Quanto il legame con Ripatransone e con il territorio marchigiano continua a nutrire il suo immaginario?

• La relazione con Ripatransone e con le Marche continua a essere una componente fondamentale della mia ricerca perché certi luoghi non smettono mai di “edificarti intimamente”. Hanno dato la vita alla mia famiglia, quindi c’è quella componente indissolubile, che tiene insieme passato, presente e prospettive future. Come le donne più affascinanti, è una terra che non cerca di farsi notare ma custodisce nella sua naturalezza un’intensità - per potenziale e mistero - non comune e credo che questa caratteristica sia entrata istintivamente nella mia pittura. La luce adriatica, le colline e le vette azzurre sullo sfondo, il rapporto vertiginoso tra le altezze, il senso del tempo e del sacro: tutto ciò ha formato il mio sguardo prima ancora della mia tecnica. Anche quando lavoro altrove, sento che il mio immaginario continua a nutrirsi di tale “dimensione”. Per questo non considero il territorio d’origine come un limite ma come un patrimonio, dove le radici riescono ad espandersi per dialogare con il mondo, restando fedeli alla propria missione.
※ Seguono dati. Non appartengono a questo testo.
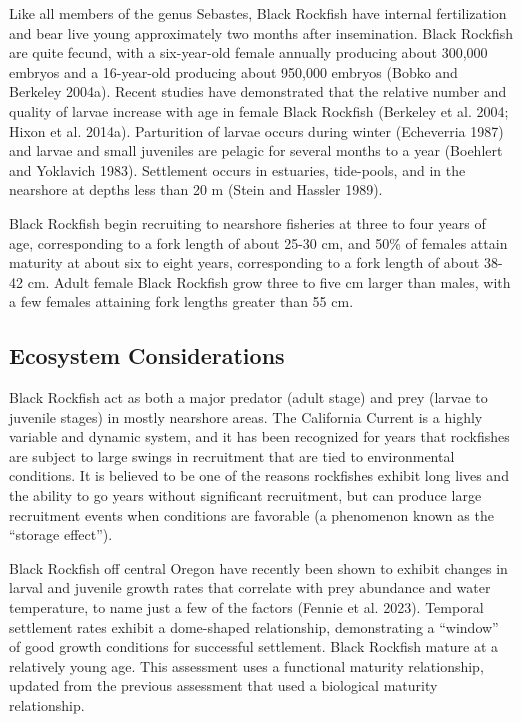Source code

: \documentclass[11pt,
  english,
  letterpaper,
]{article}
\begin{document}
Like all members of the genus Sebastes, Black Rockfish have internal fertilization and bear live young approximately two months after insemination. Black Rockfish are quite fecund, with a six-year-old female annually producing about 300,000 embryos and a 16-year-old producing about 950,000 embryos (Bobko and Berkeley 2004a). Recent studies have demonstrated that the relative number and quality of larvae increase with age in female Black Rockfish (Berkeley et al. 2004; Hixon et al. 2014a). Parturition of larvae occurs during winter (Echeverria 1987) and larvae and small juveniles are pelagic for several months to a year (Boehlert and Yoklavich 1983). Settlement occurs in estuaries, tide-pools, and in the nearshore at depths less than 20 m (Stein and Hassler 1989).

Black Rockfish begin recruiting to nearshore fisheries at three to four years of age, corresponding to a fork length of about 25-30 cm, and 50\% of females attain maturity at about six to eight years, corresponding to a fork length of about 38-42 cm. Adult female Black Rockfish grow three to five cm larger than males, with a few females attaining fork lengths greater than 55 cm.

\hypertarget{ecosystem-considerations-1}{%
\subsection{Ecosystem Considerations}\label{ecosystem-considerations-1}}

Black Rockfish act as both a major predator (adult stage) and prey (larvae to juvenile stages) in mostly nearshore areas. The California Current is a highly variable and dynamic system, and it has been recognized for years that rockfishes are subject to large swings in recruitment that are tied to environmental conditions. It is believed to be one of the reasons rockfishes exhibit long lives and the ability to go years without significant recruitment, but can produce large recruitment events when conditions are favorable (a phenomenon known as the ``storage effect'').

Black Rockfish off central Oregon have recently been shown to exhibit changes in larval and juvenile growth rates that correlate with prey abundance and water temperature, to name just a few of the factors (Fennie et al. 2023). Temporal settlement rates exhibit a dome-shaped relationship, demonstrating a ``window'' of good growth conditions for successful settlement. Black Rockfish mature at a relatively young age. This assessment uses a functional maturity relationship, updated from the previous assessment that used a biological maturity relationship.
\end{document}
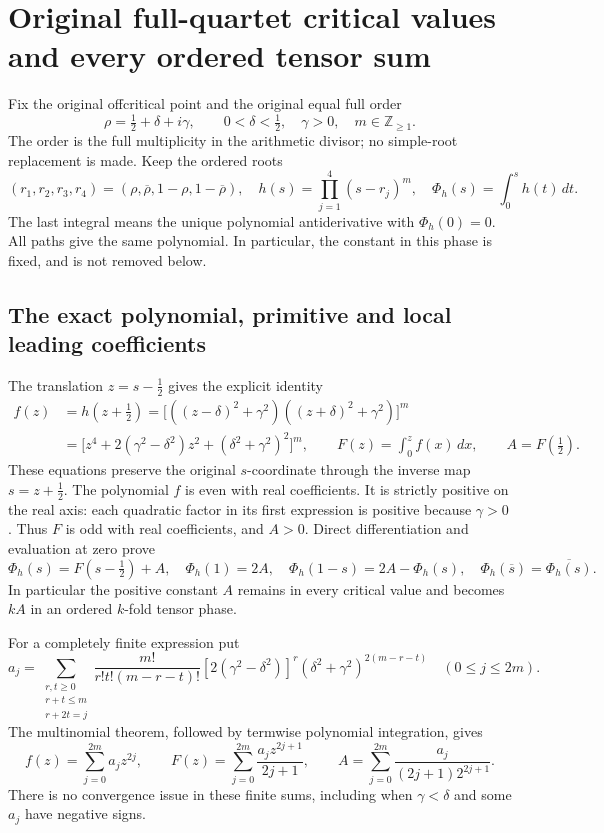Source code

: \section{Original full-quartet critical values and every ordered tensor sum}
\label{sec:quartet-critical-values}

Fix the original offcritical point and the original equal full order
\[
 \rho=\tfrac12+\delta+i\gamma,\qquad
 0<\delta<\tfrac12,\quad \gamma>0,\quad m\in\mathbb Z_{\geq1}.
 \tag{QCV.1}
\]
The order is the full multiplicity in the arithmetic divisor; no
simple-root replacement is made. Keep the ordered roots
\[
 (r_1,r_2,r_3,r_4)=(\rho,\overline\rho,1-\rho,1-\overline\rho),
 \quad h(s)=\prod_{j=1}^4(s-r_j)^m,
 \quad \Phi_h(s)=\int_0^s h(t)\,dt.
 \tag{QCV.2}
\]
The last integral means the unique polynomial antiderivative with
\(\Phi_h(0)=0\). All paths give the same polynomial. In particular,
the constant in this phase is fixed, and is not removed below.

\subsection{The exact polynomial, primitive and local leading coefficients}

The translation \(z=s-\tfrac12\) gives the explicit identity
\[
 \begin{split}
 f(z)&=h(z+\tfrac12)
   =\bigl[((z-\delta)^2+\gamma^2)((z+\delta)^2+\gamma^2)\bigr]^m\\
   &=\bigl[z^4+2(\gamma^2-\delta^2)z^2
                      +(\delta^2+\gamma^2)^2\bigr]^m,
 \qquad F(z)=\int_0^z f(x)\,dx,\qquad A=F(\tfrac12).
 \end{split}
 \tag{QCV.3}
\]
These equations preserve the original \(s\)-coordinate through the
inverse map \(s=z+\tfrac12\). The polynomial \(f\) is even with real
coefficients. It is strictly positive on the real axis: each quadratic
factor in its first expression is positive because \(\gamma>0\).
Thus \(F\) is odd with real coefficients, and \(A>0\). Direct
differentiation and evaluation at zero prove
\[
 \Phi_h(s)=F(s-\tfrac12)+A,
 \quad \Phi_h(1)=2A,
 \quad \Phi_h(1-s)=2A-\Phi_h(s),
 \quad \Phi_h(\overline s)=\overline{\Phi_h(s)}.
 \tag{QCV.4}
\]
In particular the positive constant \(A\) remains in every critical
value and becomes \(kA\) in an ordered \(k\)-fold tensor phase.

For a completely finite expression put
\[
 a_j=\sum_{\substack{r,t\geq0\\r+t\leq m\\r+2t=j}}
 \frac{m!}{r!t!(m-r-t)!}
 [2(\gamma^2-\delta^2)]^r
 (\delta^2+\gamma^2)^{2(m-r-t)}\quad(0\leq j\leq2m).
 \tag{QCV.5}
\]
The multinomial theorem, followed by termwise polynomial integration,
gives
\[
 f(z)=\sum_{j=0}^{2m}a_jz^{2j},\qquad
 F(z)=\sum_{j=0}^{2m}\frac{a_jz^{2j+1}}{2j+1},\qquad
 A=\sum_{j=0}^{2m}\frac{a_j}{(2j+1)2^{2j+1}}.
 \tag{QCV.6}
\]
There is no convergence issue in these finite sums, including when
\(\gamma<\delta\) and some \(a_j\) have negative signs.


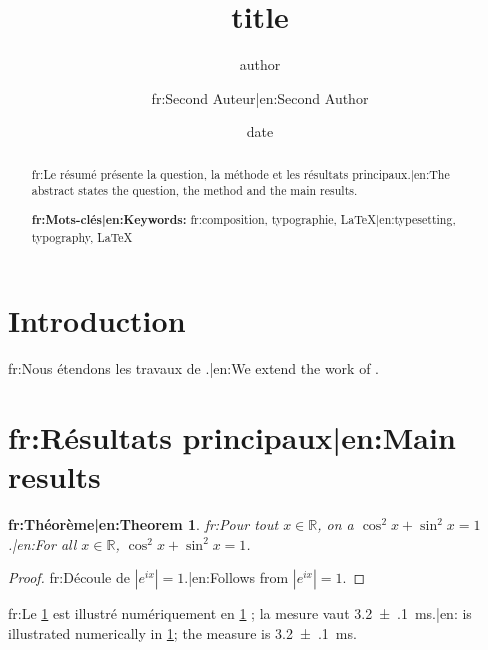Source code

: \documentclass[11pt,a4paper]{article}
\title{{{title}}}
\author[1]{{{author}}}
\author[2]{{{fr:Second Auteur|en:Second Author}}}
\affil[1]{{{institution}}}
\affil[2]{{{fr:Autre laboratoire|en:Another laboratory}}}
\date{{{date}}}
\newtheorem{theorem}{{{fr:Théorème|en:Theorem}}}
\begin{document}
\maketitle

\begin{abstract}
  {{fr:Le résumé présente la question, la méthode et les résultats principaux.|en:The abstract states the question, the method and the main results.}}

  \medskip\noindent\textbf{{{fr:Mots-clés|en:Keywords}}:} {{fr:composition, typographie, LaTeX|en:typesetting, typography, LaTeX}}
\end{abstract}

\section{Introduction}\label{sec:intro}
{{fr:Nous étendons les travaux de \cite{knuth1984, lamport1994}.|en:We extend the work of \cite{knuth1984, lamport1994}.}}

\section{{{fr:Résultats principaux|en:Main results}}}\label{sec:results}
\begin{theorem}\label{thm:main}
  {{fr:Pour tout $x \in \mathbb{R}$, on a $\cos^2 x + \sin^2 x = 1$.|en:For all $x \in \mathbb{R}$, $\cos^2 x + \sin^2 x = 1$.}}
\end{theorem}
\begin{proof}
  {{fr:Découle de $|e^{ix}| = 1$.|en:Follows from $|e^{ix}| = 1$.}}
\end{proof}

{{fr:Le \cref{thm:main} est illustré numériquement en \cref{sec:intro} ; la mesure vaut \qty{3.2(1)}{\milli\second}.|en: is illustrated numerically in \cref{sec:intro}; the measure is \qty{3.2(1)}{\milli\second}.}}

\printbibliography
\end{document}
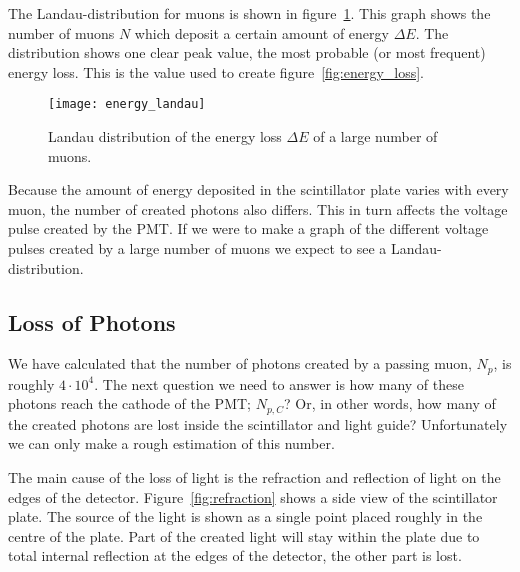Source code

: The Landau-distribution for muons is shown in figure~\ref{fig:energy_landau}. This graph shows the number of muons $N$ which deposit a certain amount of energy $\Delta E$. The distribution shows one clear peak value, the most probable (or most frequent) energy loss. This is the value used to create figure~\ref{fig:energy_loss}.

\begin{figure}[b]\begin{center}
\texttt{[image: energy\_landau]}%
\caption{Landau distribution of the energy loss $\Delta E$ of a large number of muons.}\label{fig:energy_landau}
\end{center}\end{figure}

Because the amount of energy deposited in the scintillator plate varies with every muon, the number of created photons also differs. This in turn affects the voltage pulse created by the PMT. If we were to make a graph of the different voltage pulses created by a large number of muons we expect to see a Landau-distribution.

\subsection{Loss of Photons}
We have calculated that the number of photons created by a passing muon, $N_p$, is roughly $4 \cdot 10^4$. The next question we need to answer is how many of these photons reach the cathode of the PMT; $N_{p,C}$? Or, in other words, how many of the created photons are lost inside the scintillator and light guide? Unfortunately we can only make a rough estimation of this number.

The main cause of the loss of light is the refraction and reflection of light on the edges of the detector. Figure~\ref{fig:refraction} shows a side view of the scintillator plate. The source of the light is shown as a single point placed roughly in the centre of the plate. Part of the created light will stay within the plate due to total internal reflection at the edges of the detector, the other part is lost.

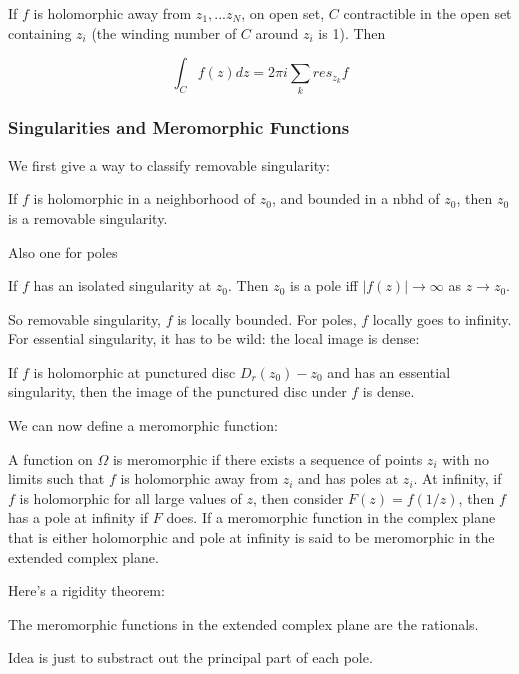 \documentclass[main.tex]{subfiles}
\begin{document}
\begin{theorem}
If $f$ is holomorphic away from $z_1, ... z_N$, on open set, $C$ contractible in the open set containing $z_i$ (the winding number of $C$ around $z_i$ is 1). Then 

$$
\int_C f(z) dz = 2\pi i \sum_k res_{z_k} f
$$
\end{theorem}

\subsubsection{Singularities and Meromorphic Functions}

We first give a way to classify removable singularity:

\begin{theorem}
If $f$ is holomorphic in a neighborhood of $z_0$, and bounded in a nbhd of $z_0$, then $z_0$ is a removable singularity. 
\end{theorem}

Also one for poles
\begin{corollary}
If $f$ has an isolated singularity at $z_0$. Then $z_0$ is a pole iff $|f(z)| \rightarrow \infty$ as $z \rightarrow z_0$.
\end{corollary}

So removable singularity, $f$ is locally bounded. For poles, $f$ locally goes to infinity. For essential singularity, it has to be wild: the local image is dense:

\begin{theorem}
If $f$ is holomorphic at punctured disc 
$D_r(z_0) - z_0$ and has an essential singularity, then the image of the punctured disc under $f$ is dense.
\end{theorem}

We can now define a meromorphic function:
\begin{definition}
A function on $\Omega$ is meromorphic if there exists a sequence of points $z_i$ with no limits such that $f$ is holomorphic away from $z_i$ and has poles at $z_i$. At infinity, if $f$ is holomorphic for all large values of $z$, then consider $F(z) = f(1/z)$, then $f$ has a pole at infinity if $F$ does. If a meromorphic function in the complex plane that is either holomorphic and pole at infinity is said to be meromorphic in the extended complex plane.
\end{definition}

Here's a rigidity theorem:
\begin{theorem}
The meromorphic functions in the extended complex plane are the rationals. 
\end{theorem}
Idea is just to substract out the principal part of each pole.
\end{document}
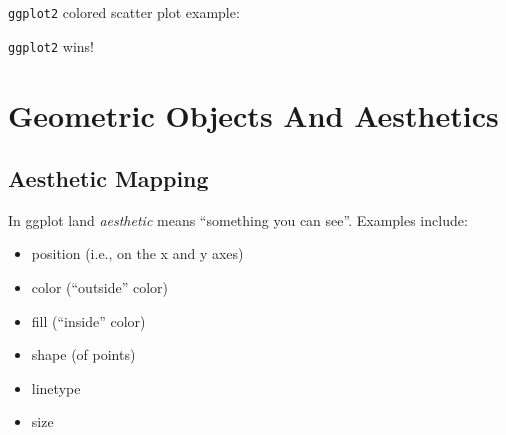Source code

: \documentclass[]{book}
\newenvironment{Shaded}{\begin{snugshade}}{\end{snugshade}}
\newcommand{\KeywordTok}[1]{\textcolor[rgb]{0.13,0.29,0.53}{\textbf{#1}}}
\newcommand{\DataTypeTok}[1]{\textcolor[rgb]{0.13,0.29,0.53}{#1}}
\newcommand{\DecValTok}[1]{\textcolor[rgb]{0.00,0.00,0.81}{#1}}
\newcommand{\StringTok}[1]{\textcolor[rgb]{0.31,0.60,0.02}{#1}}
\newcommand{\OperatorTok}[1]{\textcolor[rgb]{0.81,0.36,0.00}{\textbf{#1}}}
\newcommand{\NormalTok}[1]{#1}
\providecommand{\tightlist}{%
  \setlength{\itemsep}{0pt}\setlength{\parskip}{0pt}}
\begin{document}
\begin{Shaded}
\end{Shaded}

\texttt{ggplot2} colored scatter plot example:

\begin{Shaded}
\end{Shaded}

\texttt{ggplot2} wins!

\section{Geometric Objects And
Aesthetics}\label{geometric-objects-and-aesthetics}

\subsection{Aesthetic Mapping}\label{aesthetic-mapping}

In ggplot land \emph{aesthetic} means ``something you can see''.
Examples include:

\begin{itemize}
\tightlist
\item
  position (i.e., on the x and y axes)
\item
  color (``outside'' color)
\item
  fill (``inside'' color)
\item
  shape (of points)
\item
  linetype
\item
  size
\end{itemize}
\end{document}

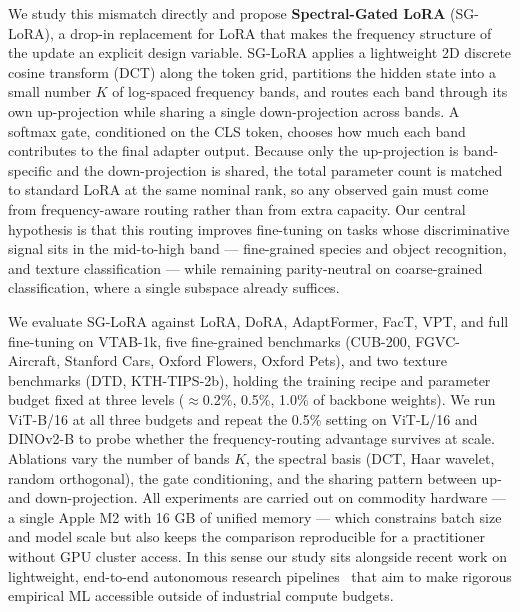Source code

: \documentclass{article}
\begin{document}
We study this mismatch directly and propose \textbf{Spectral-Gated LoRA} (SG-LoRA), a drop-in replacement for LoRA that makes the frequency structure of the update an explicit design variable. SG-LoRA applies a lightweight 2D discrete cosine transform (DCT) along the token grid, partitions the hidden state into a small number $K$ of log-spaced frequency bands, and routes each band through its own up-projection while sharing a single down-projection across bands. A softmax gate, conditioned on the CLS token, chooses how much each band contributes to the final adapter output. Because only the up-projection is band-specific and the down-projection is shared, the total parameter count is matched to standard LoRA at the same nominal rank, so any observed gain must come from frequency-aware routing rather than from extra capacity. Our central hypothesis is that this routing improves fine-tuning on tasks whose discriminative signal sits in the mid-to-high band --- fine-grained species and object recognition, and texture classification --- while remaining parity-neutral on coarse-grained classification, where a single subspace already suffices.

We evaluate SG-LoRA against LoRA, DoRA, AdaptFormer, FacT, VPT, and full fine-tuning on VTAB-1k, five fine-grained benchmarks (CUB-200, FGVC-Aircraft, Stanford Cars, Oxford Flowers, Oxford Pets), and two texture benchmarks (DTD, KTH-TIPS-2b), holding the training recipe and parameter budget fixed at three levels ($\approx$0.2\%, 0.5\%, 1.0\% of backbone weights). We run ViT-B/16 at all three budgets and repeat the 0.5\% setting on ViT-L/16 and DINOv2-B to probe whether the frequency-routing advantage survives at scale. Ablations vary the number of bands $K$, the spectral basis (DCT, Haar wavelet, random orthogonal), the gate conditioning, and the sharing pattern between up- and down-projection. All experiments are carried out on commodity hardware --- a single Apple M2 with 16 GB of unified memory --- which constrains batch size and model scale but also keeps the comparison reproducible for a practitioner without GPU cluster access. In this sense our study sits alongside recent work on lightweight, end-to-end autonomous research pipelines~\citep{lu2024aiscientist, yamada2025aiscientistv2} that aim to make rigorous empirical ML accessible outside of industrial compute budgets.
\end{document}
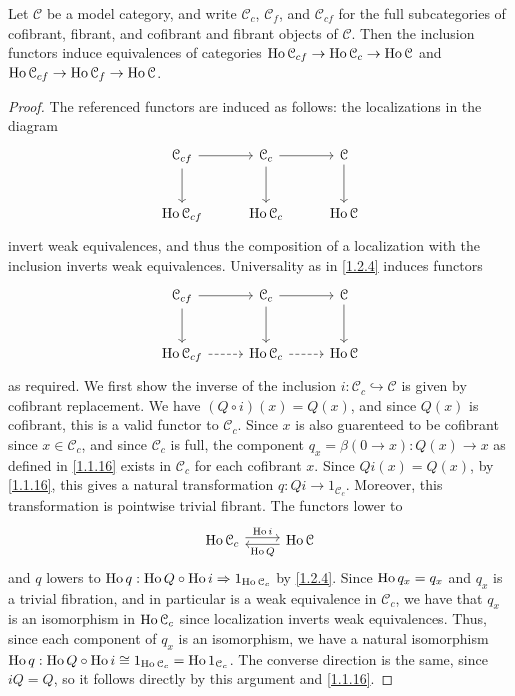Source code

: \begin{proposition}\label{1.2.6}
	Let $\mathcal{C} $ be a model category, and write $\mathcal{C} _c$, $\mathcal{C} _f$, and $\mathcal{C} _{cf} $ for the full subcategories of cofibrant, fibrant, and cofibrant and fibrant objects of $\mathcal{C} $. Then the inclusion functors induce equivalences of categories $\Ho \mathcal{C} _{cf} \to \Ho \mathcal{C} _c\to \Ho \mathcal{C} $ and $\Ho \mathcal{C} _{cf} \to \Ho \mathcal{C} _f\to \Ho \mathcal{C} $.
\end{proposition}
\begin{proof}
	The referenced functors are induced as follows: the localizations in the diagram
	\[\begin{tikzcd}[row sep = 2.5em, column sep = 2.5em]
	\mathcal{C} _{cf}  \ar[d] \ar[r]  & \mathcal{C} _c\ar[d] \ar[r]  & \mathcal{C} \ar[d]  \\
	\Ho \mathcal{C} _{cf}  & \Ho \mathcal{C} _c & \Ho \mathcal{C} 
	\end{tikzcd}\]
	invert weak equivalences, and thus the composition of a localization with the inclusion inverts weak equivalences. Universality as in \cref{1.2.4} induces functors
	\[\begin{tikzcd}[row sep = 2.5em, column sep = 2.5em]
	\mathcal{C} _{cf}  \ar[d] \ar[r]  & \mathcal{C} _c\ar[d] \ar[r]  & \mathcal{C} \ar[d]  \\
	\Ho \mathcal{C} _{cf} \ar[dashed, r]  & \Ho \mathcal{C} _c \ar[dashed, r] & \Ho \mathcal{C} 
	\end{tikzcd}\]
	as required. We first show the inverse of the inclusion $i : \mathcal{C} _c \hookrightarrow \mathcal{C} $ is given by cofibrant replacement. We have $(Q\circ i)(x)=Q(x)$, and since $Q(x)$ is cofibrant, this is a valid functor to $\mathcal{C} _c$. Since $x$ is also guarenteed to be cofibrant since $x\in \mathcal{C} _c$, and since $\mathcal{C} _c$ is full, the component $q_x = \beta(0\to x) : Q(x) \to x$ as defined in \cref{1.1.16} exists in $\mathcal{C} _c$ for each cofibrant $x$. Since $Qi(x)=Q(x)$, by \cref{1.1.16}, this gives a natural transformation $q : Qi \to 1_{\mathcal{C}_c} $. Moreover, this transformation is pointwise trivial fibrant. The functors lower to
	\[\begin{tikzcd}[row sep = 2.5em, column sep = 2.5em]
	\Ho \mathcal{C} _c \ar[" \Ho i ", shift left, r]  & \Ho \mathcal{C} \ar[" \Ho Q ", shift left, l] 
	\end{tikzcd}\]
	and $q$ lowers to $\Ho q : \Ho Q\circ  \Ho i \Rightarrow 1_{\Ho \mathcal{C}_c} $ by \cref{1.2.4}. Since $\Ho q_x=q_x$ and $q_x$ is a trivial fibration, and in particular is a weak equivalence in $\mathcal{C} _c$, we have that $q_x$ is an isomorphism in $\Ho \mathcal{C}_c$ since localization inverts weak equivalences. Thus, since each component of $q_x$ is an isomorphism, we have a natural isomorphism $\Ho q : \Ho Q \circ \Ho i \cong 1_{\Ho \mathcal{C}_c} =\Ho 1_{\mathcal{C}_c } $. The converse direction is the same, since $iQ=Q$, so it follows directly by this argument and \cref{1.1.16}.


\end{proof}
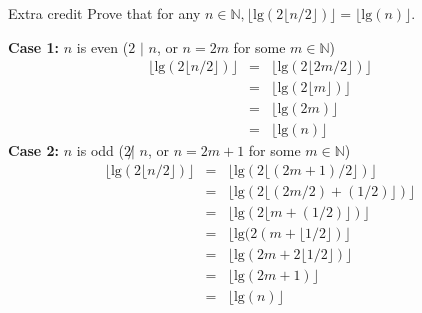 \documentclass[11pt]{article}
\newcommand{\tlg}{\text{lg}}
\begin{document}
\begin{prob}{Extra credit}
Prove that for any $n \in \mathbb{N}, \lfloor\tlg(2\lfloor n/2 \rfloor) \rfloor = \lfloor \tlg (n) \rfloor$.
\end{prob}
\begin{sol}

\textbf{Case 1:} $n$ is even ($2$ $|$ $n$, or $n = 2m$ for some $m \in \mathbb{N}$)
\begin{eqnarray*}
\lfloor \tlg (2\lfloor n/2 \rfloor) \rfloor & = & \lfloor \tlg (2\lfloor 2m/2 \rfloor) \rfloor \\
& = & \lfloor \tlg (2\lfloor m \rfloor) \rfloor \\
& = & \lfloor \tlg (2m) \rfloor \\
& = & \lfloor \tlg (n) \rfloor
\end{eqnarray*}
\textbf{Case 2:} $n$ is odd ($2 \not| $  $n$, or $n = 2m + 1$ for some $m \in \mathbb{N}$)
\begin{eqnarray*}
\lfloor \tlg (2\lfloor n/2 \rfloor) \rfloor & = & \lfloor \tlg (2\lfloor (2m + 1)/2 \rfloor) \rfloor \\
& = & \lfloor \tlg (2\lfloor (2m/2) + (1/2) \rfloor) \rfloor \\
& = & \lfloor \tlg (2\lfloor m + (1/2) \rfloor) \rfloor \\
& = & \lfloor \tlg (2(m + \lfloor 1/2 \rfloor) \rfloor \\
& = & \lfloor \tlg (2m + 2\lfloor 1/2 \rfloor ) \rfloor \\
& = & \lfloor \tlg (2m + 1) \rfloor \\
& = & \lfloor \tlg (n) \rfloor
\end{eqnarray*}
\end{sol}
\end{document}
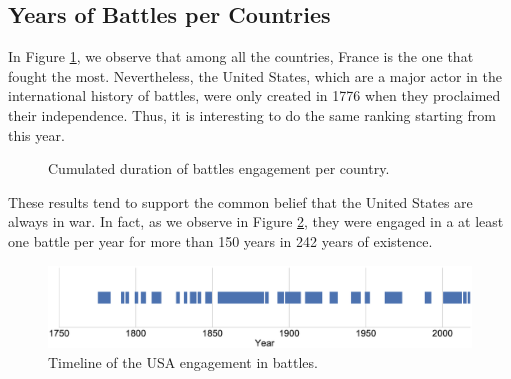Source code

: \subsection{Years of Battles per Countries}
In Figure \ref{fig:FightingDurationRanking}, we observe that among all the countries, France is the one that fought the most. Nevertheless, the United States, which are a major actor in the international history of battles, were only created in 1776 when they proclaimed their independence. Thus, it is interesting to do the same ranking starting from this year. 
 \begin{figure}[h]
	\vspace{-0.5 em}
	\vspace{-0.1 em}
	\caption{Cumulated duration of battles engagement per country.} 
	\label{fig:FightingDurationRanking}
\end{figure}
 These results tend to support the common belief that the United States are always in war. In fact, as we observe in Figure \ref{fig:USAFightingTimeline}, they were engaged in a at least one battle per year for more than 150 years in 242 years of existence.
 \begin{figure}[h]
 	\centering	\includegraphics[width=\linewidth]{figures/USAFighting}
 	\caption{Timeline of the USA engagement in battles.}\label{fig:USAFightingTimeline}
 	\centering
 \end{figure}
Quando un’opera entra in luoghi simbolici come il Vaticano, sente che cambia anche la responsabilità dell’artista?

• Un’opera è sempre predisposta all’incontro e inevitabilmente anche la responsabilità dell’artista è, o dovrebbe essere, attenta a queste dinamiche. In queste situazioni si comprende con maggiore evidenza che l’arte non è soltanto espressione individuale ma anche testimonianza e condivisione collettiva. Penso allora che una delle responsabilità non sia quella di “sentirsi all’altezza” di un luogo prestigioso, quanto di “verificare” l’autenticità che ha spinto a creare: chiedersi se l’opera abbia saputo reggere e tramettere il messaggio autentico. In tali contesti simbolici si avverte ancora di più il valore della missione che ognuno di noi si è dato. E pur comprendendo di essere dentro una storia molto più grande di noi, questa consapevolezza diventa liberatoria: ci ricorda che l’arte non serve ad affermare se stessi, ma a creare una possibilità di dialogo tra l’uomo e ciò che lo trascende.